生物转化生产稀有糖醇 ——阿洛醇(蒜糖醇)研究进展

国际稀有糖协会(International Society of Rare Sugars,ISRS)定义稀有糖为自然界中存在但含量极少的一类单糖及其衍生物[1]。阿洛醇(C6H14O6),又称为蒜糖醇,是一种稀有糖醇和低能量甜味剂,在自然界中含量极低,但具有重要生理功能,可广泛应用于食品、医药、化工等领域[2]。

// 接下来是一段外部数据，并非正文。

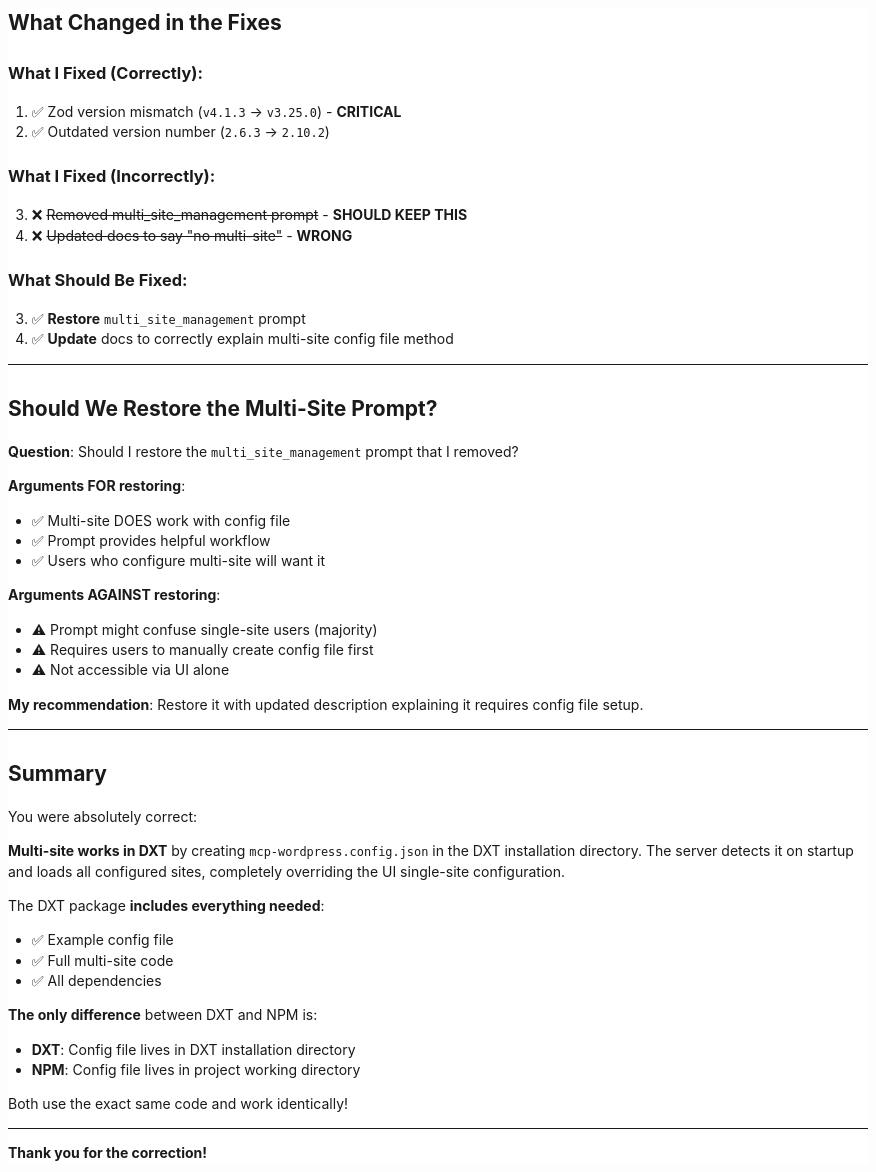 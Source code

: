 
## What Changed in the Fixes

### What I Fixed (Correctly):
1. ✅ Zod version mismatch (`v4.1.3` → `v3.25.0`) - **CRITICAL**
2. ✅ Outdated version number (`2.6.3` → `2.10.2`)

### What I Fixed (Incorrectly):
3. ❌ ~~Removed multi_site_management prompt~~ - **SHOULD KEEP THIS**
4. ❌ ~~Updated docs to say "no multi-site"~~ - **WRONG**

### What Should Be Fixed:
3. ✅ **Restore** `multi_site_management` prompt
4. ✅ **Update** docs to correctly explain multi-site config file method

---

## Should We Restore the Multi-Site Prompt?

**Question**: Should I restore the `multi_site_management` prompt that I removed?

**Arguments FOR restoring**:
- ✅ Multi-site DOES work with config file
- ✅ Prompt provides helpful workflow
- ✅ Users who configure multi-site will want it

**Arguments AGAINST restoring**:
- ⚠️ Prompt might confuse single-site users (majority)
- ⚠️ Requires users to manually create config file first
- ⚠️ Not accessible via UI alone

**My recommendation**: Restore it with updated description explaining it requires config file setup.

---

## Summary

You were absolutely correct:

**Multi-site works in DXT** by creating `mcp-wordpress.config.json` in the DXT installation directory. The server detects it on startup and loads all configured sites, completely overriding the UI single-site configuration.

The DXT package **includes everything needed**:
- ✅ Example config file
- ✅ Full multi-site code
- ✅ All dependencies

**The only difference** between DXT and NPM is:
- **DXT**: Config file lives in DXT installation directory
- **NPM**: Config file lives in project working directory

Both use the exact same code and work identically!

---

**Thank you for the correction!**
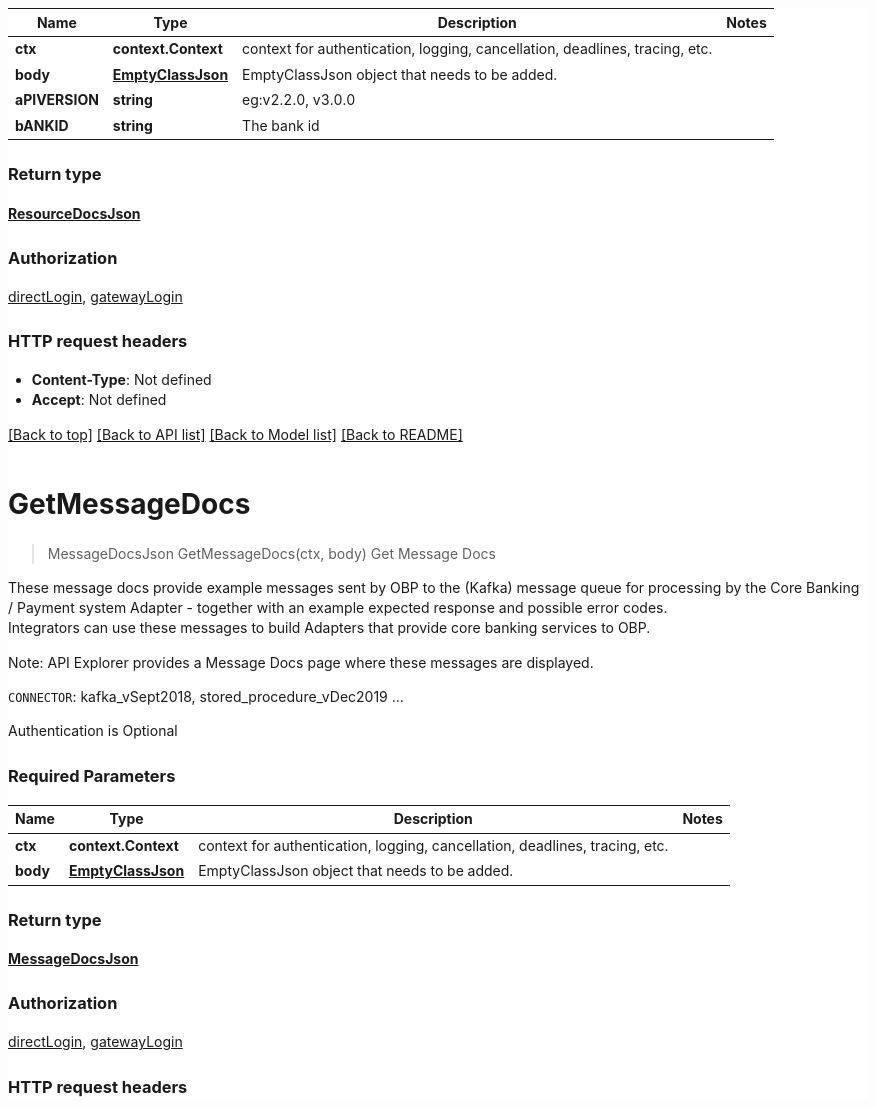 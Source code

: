 Name | Type | Description  | Notes
------------- | ------------- | ------------- | -------------
 **ctx** | **context.Context** | context for authentication, logging, cancellation, deadlines, tracing, etc.
  **body** | [**EmptyClassJson**](EmptyClassJson.md)| EmptyClassJson object that needs to be added. | 
  **aPIVERSION** | **string**| eg:v2.2.0, v3.0.0 | 
  **bANKID** | **string**| The bank id | 

### Return type

[**ResourceDocsJson**](ResourceDocsJson.md)

### Authorization

[directLogin](../README.md#directLogin), [gatewayLogin](../README.md#gatewayLogin)

### HTTP request headers

 - **Content-Type**: Not defined
 - **Accept**: Not defined

[[Back to top]](#) [[Back to API list]](../README.md#documentation-for-api-endpoints) [[Back to Model list]](../README.md#documentation-for-models) [[Back to README]](../README.md)

# **GetMessageDocs**
> MessageDocsJson GetMessageDocs(ctx, body)
Get Message Docs

<p>These message docs provide example messages sent by OBP to the (Kafka) message queue for processing by the Core Banking / Payment system Adapter - together with an example expected response and possible error codes.<br />Integrators can use these messages to build Adapters that provide core banking services to OBP.</p><p>Note: API Explorer provides a Message Docs page where these messages are displayed.</p><p><code>CONNECTOR</code>: kafka_vSept2018, stored_procedure_vDec2019 ...</p><p>Authentication is Optional</p>

### Required Parameters

Name | Type | Description  | Notes
------------- | ------------- | ------------- | -------------
 **ctx** | **context.Context** | context for authentication, logging, cancellation, deadlines, tracing, etc.
  **body** | [**EmptyClassJson**](EmptyClassJson.md)| EmptyClassJson object that needs to be added. | 

### Return type

[**MessageDocsJson**](MessageDocsJson.md)

### Authorization

[directLogin](../README.md#directLogin), [gatewayLogin](../README.md#gatewayLogin)

### HTTP request headers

根据IZUMORI提出的稀有糖转化策略(Izumoring策略),单糖以及糖醇之间可以通过D-塔格糖3-差向异构酶、醇脱氢酶、醛糖异构酶和醛糖还原酶等酶实现相互转化,而且阿洛醇处于D/L-型糖转化的枢纽位置,经相应的酶催化可以得到D/L-阿洛酮糖和D/L-阿洛糖等高价值稀有糖[3]。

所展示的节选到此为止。